Nearby, a 20 year-old Slavic man lived with his older brother while working in a car factory. His name was Josip Broz. After later fighting in World War I, he returned to his native Yugoslavia, became an ardent Communist, and was a highly successful guerilla leader fighting the Nazis during World War II under the alias Tito. Afterward, he adopted Tito as his surname and was a driving force in creating Yugoslavia’s Communist government.

But Tito refused to be Moscow’s stooge. And that got him in trouble with the Kremlin. Stalin dispatched several assassins to kill the Yugoslav leader. He finally sent this blunt message to the Soviet dictator: “Stop sending people to kill me. We’ve already captured five of them … If you don’t stop sending killers, I’ll send one to Moscow, and I won’t have to send a second.” Incredibly, Stalin complied.

Tito was Yugoslavia’s dictator from 1953 until his death in 1980. He led the Non-Aligned Movement, a collection of Third World nations that tried to walk a tightrope without siding with either the U.S. or the U.S.S.R. As a result, Washington and Moscow both courted his favor. But Tito, though always a Communist, never sided with either camp.
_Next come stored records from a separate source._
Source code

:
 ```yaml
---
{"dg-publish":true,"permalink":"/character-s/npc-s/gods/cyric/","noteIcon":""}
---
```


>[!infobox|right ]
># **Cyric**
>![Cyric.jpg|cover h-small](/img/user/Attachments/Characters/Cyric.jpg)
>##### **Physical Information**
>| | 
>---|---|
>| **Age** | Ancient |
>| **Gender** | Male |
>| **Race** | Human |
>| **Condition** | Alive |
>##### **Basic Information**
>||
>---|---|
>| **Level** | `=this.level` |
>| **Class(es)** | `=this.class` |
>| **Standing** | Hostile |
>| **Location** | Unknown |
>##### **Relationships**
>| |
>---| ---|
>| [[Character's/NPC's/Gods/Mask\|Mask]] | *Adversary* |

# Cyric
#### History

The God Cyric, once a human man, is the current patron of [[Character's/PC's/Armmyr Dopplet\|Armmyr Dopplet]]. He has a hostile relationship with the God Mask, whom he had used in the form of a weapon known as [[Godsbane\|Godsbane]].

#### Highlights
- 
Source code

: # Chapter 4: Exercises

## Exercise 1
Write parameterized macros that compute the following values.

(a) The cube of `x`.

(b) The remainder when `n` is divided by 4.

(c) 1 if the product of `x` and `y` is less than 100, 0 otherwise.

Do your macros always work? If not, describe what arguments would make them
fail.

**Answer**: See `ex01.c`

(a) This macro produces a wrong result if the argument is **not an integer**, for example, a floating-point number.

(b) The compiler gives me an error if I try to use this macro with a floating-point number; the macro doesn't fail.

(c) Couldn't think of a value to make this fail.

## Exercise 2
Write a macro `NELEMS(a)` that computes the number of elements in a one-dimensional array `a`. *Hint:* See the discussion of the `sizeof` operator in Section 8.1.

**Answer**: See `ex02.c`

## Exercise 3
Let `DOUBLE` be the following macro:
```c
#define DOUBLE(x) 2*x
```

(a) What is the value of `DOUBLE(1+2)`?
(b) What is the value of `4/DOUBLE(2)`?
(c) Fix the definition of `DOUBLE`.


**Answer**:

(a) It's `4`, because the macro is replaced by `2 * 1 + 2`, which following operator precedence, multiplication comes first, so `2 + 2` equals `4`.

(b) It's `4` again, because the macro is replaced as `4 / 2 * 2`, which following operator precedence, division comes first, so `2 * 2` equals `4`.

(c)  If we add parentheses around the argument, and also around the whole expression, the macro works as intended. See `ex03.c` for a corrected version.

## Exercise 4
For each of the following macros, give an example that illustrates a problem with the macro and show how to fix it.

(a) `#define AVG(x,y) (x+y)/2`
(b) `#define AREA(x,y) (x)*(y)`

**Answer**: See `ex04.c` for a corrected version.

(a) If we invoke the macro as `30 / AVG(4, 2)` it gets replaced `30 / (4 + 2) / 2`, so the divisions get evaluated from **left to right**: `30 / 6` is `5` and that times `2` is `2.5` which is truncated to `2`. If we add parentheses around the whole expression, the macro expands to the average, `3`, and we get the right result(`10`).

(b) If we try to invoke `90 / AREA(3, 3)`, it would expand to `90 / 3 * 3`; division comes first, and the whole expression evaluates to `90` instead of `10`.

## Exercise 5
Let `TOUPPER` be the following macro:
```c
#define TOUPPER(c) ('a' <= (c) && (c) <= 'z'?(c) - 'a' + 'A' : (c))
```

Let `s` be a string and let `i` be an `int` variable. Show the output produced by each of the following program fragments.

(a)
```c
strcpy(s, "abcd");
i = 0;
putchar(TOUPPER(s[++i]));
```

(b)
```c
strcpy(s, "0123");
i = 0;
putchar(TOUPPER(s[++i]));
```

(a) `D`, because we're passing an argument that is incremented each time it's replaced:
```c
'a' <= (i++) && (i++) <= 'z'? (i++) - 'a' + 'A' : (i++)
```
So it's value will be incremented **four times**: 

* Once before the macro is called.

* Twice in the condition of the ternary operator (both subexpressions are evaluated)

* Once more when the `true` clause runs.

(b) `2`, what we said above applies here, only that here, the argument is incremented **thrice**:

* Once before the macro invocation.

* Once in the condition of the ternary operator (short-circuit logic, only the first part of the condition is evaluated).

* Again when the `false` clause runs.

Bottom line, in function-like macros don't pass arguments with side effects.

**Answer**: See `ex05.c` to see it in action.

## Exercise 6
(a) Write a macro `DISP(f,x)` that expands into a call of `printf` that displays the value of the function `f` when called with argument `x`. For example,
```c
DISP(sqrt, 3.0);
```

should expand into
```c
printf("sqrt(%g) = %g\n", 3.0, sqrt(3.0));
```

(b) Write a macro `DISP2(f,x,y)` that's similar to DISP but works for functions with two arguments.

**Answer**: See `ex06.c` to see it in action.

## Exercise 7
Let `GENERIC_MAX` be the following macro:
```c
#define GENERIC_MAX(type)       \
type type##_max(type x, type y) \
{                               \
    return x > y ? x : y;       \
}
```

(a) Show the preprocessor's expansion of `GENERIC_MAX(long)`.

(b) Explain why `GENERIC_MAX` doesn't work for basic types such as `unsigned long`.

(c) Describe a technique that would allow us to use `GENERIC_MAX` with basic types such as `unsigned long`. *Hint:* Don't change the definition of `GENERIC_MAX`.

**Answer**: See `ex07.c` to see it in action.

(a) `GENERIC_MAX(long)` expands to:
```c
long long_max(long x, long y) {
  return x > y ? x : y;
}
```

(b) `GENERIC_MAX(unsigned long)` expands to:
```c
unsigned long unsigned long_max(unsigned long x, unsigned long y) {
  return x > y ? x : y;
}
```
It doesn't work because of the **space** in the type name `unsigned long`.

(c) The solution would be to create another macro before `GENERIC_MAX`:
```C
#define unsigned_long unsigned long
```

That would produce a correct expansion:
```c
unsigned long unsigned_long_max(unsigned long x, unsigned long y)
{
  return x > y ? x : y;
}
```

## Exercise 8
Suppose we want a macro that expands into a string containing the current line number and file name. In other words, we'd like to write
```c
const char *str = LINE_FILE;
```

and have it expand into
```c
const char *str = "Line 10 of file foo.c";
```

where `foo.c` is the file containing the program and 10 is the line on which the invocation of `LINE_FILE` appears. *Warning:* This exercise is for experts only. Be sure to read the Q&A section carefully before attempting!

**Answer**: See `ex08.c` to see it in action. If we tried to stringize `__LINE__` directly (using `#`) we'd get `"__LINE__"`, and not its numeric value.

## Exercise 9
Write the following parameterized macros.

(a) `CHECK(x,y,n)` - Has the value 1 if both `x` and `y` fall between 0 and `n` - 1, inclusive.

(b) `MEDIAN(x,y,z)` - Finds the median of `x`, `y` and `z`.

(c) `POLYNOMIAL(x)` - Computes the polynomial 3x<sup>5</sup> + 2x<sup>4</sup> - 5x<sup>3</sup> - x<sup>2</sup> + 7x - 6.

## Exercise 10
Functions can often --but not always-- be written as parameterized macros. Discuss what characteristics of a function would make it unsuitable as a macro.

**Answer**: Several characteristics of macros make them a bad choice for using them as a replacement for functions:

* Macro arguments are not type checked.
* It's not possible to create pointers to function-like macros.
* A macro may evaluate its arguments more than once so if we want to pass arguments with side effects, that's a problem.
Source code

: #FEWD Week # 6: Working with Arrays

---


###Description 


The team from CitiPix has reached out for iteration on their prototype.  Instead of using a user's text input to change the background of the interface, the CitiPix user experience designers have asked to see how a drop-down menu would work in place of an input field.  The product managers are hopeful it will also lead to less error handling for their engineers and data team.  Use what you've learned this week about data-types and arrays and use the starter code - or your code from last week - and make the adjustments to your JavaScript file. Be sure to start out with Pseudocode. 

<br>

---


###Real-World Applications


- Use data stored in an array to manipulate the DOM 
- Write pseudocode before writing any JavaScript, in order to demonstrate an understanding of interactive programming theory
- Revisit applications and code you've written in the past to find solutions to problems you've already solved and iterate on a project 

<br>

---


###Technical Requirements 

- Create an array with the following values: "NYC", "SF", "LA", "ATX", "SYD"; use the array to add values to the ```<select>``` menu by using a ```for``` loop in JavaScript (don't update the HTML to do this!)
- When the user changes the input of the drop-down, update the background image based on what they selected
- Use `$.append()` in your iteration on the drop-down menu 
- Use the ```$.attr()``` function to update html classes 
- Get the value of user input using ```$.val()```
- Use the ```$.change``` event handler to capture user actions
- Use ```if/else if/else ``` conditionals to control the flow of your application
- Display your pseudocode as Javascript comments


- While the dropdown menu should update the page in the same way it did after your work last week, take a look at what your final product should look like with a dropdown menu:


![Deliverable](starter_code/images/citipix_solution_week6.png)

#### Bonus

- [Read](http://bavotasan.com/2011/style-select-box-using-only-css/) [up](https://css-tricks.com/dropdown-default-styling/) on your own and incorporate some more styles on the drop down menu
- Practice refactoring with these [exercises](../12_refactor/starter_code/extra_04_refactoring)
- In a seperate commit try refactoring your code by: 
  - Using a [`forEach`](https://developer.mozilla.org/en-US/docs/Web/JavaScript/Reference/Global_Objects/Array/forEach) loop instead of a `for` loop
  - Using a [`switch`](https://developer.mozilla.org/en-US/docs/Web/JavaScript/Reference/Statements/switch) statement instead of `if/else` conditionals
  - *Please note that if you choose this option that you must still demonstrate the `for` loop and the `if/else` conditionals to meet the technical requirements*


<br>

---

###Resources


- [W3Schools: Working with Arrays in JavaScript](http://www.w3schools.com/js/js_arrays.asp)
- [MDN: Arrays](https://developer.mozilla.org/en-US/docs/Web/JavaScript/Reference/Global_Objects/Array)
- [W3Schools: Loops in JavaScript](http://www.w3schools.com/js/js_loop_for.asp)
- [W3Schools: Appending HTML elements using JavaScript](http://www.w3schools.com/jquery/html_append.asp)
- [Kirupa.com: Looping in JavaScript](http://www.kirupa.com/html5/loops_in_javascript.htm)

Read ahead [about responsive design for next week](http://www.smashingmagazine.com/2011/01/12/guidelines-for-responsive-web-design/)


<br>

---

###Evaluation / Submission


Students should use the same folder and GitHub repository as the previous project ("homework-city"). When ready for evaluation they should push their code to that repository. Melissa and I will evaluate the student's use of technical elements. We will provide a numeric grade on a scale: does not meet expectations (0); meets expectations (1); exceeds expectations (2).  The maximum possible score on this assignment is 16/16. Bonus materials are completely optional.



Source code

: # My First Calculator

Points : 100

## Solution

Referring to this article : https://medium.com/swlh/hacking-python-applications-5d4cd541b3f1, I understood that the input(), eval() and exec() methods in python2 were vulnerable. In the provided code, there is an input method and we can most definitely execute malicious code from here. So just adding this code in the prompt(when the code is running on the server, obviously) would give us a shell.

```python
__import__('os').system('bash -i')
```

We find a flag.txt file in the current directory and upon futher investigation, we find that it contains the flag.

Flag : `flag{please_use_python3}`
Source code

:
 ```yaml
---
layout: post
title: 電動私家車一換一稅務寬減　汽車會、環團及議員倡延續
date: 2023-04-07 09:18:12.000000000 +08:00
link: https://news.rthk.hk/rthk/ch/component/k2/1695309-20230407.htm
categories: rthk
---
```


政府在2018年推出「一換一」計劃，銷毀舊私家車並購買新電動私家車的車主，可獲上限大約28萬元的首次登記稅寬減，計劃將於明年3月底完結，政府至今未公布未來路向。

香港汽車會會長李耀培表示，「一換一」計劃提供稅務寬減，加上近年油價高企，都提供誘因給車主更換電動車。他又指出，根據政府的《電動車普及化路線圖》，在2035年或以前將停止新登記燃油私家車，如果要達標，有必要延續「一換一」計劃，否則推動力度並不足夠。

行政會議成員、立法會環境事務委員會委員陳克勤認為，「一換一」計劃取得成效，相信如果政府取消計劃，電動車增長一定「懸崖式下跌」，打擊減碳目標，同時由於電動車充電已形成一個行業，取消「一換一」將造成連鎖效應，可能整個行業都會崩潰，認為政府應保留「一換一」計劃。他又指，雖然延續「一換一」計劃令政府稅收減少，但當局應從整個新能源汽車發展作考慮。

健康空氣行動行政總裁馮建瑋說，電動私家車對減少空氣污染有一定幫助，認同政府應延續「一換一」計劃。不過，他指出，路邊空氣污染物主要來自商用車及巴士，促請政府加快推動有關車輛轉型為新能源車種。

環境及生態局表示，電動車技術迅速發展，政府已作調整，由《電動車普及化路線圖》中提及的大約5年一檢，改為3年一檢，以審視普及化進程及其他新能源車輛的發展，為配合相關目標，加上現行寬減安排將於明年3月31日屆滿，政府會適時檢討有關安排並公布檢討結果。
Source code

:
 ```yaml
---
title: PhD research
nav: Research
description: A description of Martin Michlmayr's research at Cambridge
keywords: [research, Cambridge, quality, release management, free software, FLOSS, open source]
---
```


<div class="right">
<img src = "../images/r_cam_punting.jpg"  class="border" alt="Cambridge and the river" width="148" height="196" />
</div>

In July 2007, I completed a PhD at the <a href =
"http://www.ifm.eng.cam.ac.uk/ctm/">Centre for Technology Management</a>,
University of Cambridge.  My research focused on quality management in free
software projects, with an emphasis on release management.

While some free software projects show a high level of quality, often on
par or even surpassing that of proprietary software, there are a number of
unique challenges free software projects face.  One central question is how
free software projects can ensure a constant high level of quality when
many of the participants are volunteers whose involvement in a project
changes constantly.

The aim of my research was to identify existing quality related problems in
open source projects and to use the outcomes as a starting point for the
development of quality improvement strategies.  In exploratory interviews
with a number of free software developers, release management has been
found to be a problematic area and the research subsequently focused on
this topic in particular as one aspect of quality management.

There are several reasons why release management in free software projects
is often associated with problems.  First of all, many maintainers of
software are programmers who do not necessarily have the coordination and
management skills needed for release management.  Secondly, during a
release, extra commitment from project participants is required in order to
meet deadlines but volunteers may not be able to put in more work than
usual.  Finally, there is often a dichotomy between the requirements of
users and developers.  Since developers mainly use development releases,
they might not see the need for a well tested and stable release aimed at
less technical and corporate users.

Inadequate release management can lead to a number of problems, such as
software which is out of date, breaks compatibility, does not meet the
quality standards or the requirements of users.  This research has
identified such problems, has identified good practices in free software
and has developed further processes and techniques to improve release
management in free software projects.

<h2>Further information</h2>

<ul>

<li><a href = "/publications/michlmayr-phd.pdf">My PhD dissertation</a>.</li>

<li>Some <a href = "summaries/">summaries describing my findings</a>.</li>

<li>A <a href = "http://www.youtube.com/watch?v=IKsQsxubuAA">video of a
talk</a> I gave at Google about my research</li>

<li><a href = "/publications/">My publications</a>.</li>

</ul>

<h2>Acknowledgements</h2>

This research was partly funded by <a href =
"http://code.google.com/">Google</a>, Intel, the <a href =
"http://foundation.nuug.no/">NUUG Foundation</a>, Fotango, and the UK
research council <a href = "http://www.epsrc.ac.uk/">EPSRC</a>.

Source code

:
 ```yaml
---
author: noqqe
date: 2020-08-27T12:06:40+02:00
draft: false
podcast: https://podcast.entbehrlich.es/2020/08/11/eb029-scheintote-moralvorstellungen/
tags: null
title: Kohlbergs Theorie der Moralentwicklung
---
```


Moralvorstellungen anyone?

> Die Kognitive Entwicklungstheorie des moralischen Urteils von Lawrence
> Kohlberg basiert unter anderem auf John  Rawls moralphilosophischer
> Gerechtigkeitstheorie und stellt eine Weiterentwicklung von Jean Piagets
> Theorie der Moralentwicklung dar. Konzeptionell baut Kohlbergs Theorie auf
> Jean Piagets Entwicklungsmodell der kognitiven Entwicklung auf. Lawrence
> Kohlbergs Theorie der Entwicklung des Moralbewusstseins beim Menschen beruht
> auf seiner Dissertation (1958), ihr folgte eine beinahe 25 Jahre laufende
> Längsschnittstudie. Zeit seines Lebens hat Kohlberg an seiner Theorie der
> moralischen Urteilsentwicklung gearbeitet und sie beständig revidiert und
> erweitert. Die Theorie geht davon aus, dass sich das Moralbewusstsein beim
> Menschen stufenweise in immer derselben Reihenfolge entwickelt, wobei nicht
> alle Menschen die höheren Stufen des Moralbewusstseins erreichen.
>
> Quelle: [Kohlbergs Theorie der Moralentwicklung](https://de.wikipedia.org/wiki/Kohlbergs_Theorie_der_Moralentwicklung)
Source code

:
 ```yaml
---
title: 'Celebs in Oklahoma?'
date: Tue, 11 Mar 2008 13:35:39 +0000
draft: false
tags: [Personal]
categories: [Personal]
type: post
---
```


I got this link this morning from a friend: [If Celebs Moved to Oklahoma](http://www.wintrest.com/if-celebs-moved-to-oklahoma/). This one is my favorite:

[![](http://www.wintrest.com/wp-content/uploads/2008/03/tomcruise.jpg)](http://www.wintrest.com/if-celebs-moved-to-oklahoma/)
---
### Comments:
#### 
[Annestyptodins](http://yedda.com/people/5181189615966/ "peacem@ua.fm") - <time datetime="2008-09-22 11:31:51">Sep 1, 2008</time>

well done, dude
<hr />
Back to 1913 Vienna, a 24 year-old small town Austrian was trying to make it in the big city. He had dreams of becoming a famous painter, though he had twice failed the entrance exam to Vienna’s Academy of Fine Arts. Now he painted cheap watercolors and sold them to tourists while also hanging wallpaper and doing other menial jobs. In his free time he hung out in Vienna’s cafes, soaking in hate speech about Jews and other minorities.

By now you’ve guessed that troubled young man was Adolf Hitler. And you now what he went on to do.

It’s a shame Hitler, Stalin nor Tito ever availed themselves of the services of yet another neighbor who lived in their section of the city. As the father of modern psychoanalysis, Dr. Sigmund Freud was nearing the peak of his professional fame in 1913 and might have helped them tackle their inner demons.

It’s amazing to think of all those influential men living in the same part of the same city at the very same time. There’s no evidence any of them ever crossed paths. But wouldn’t you love to have heard their conversation if they had!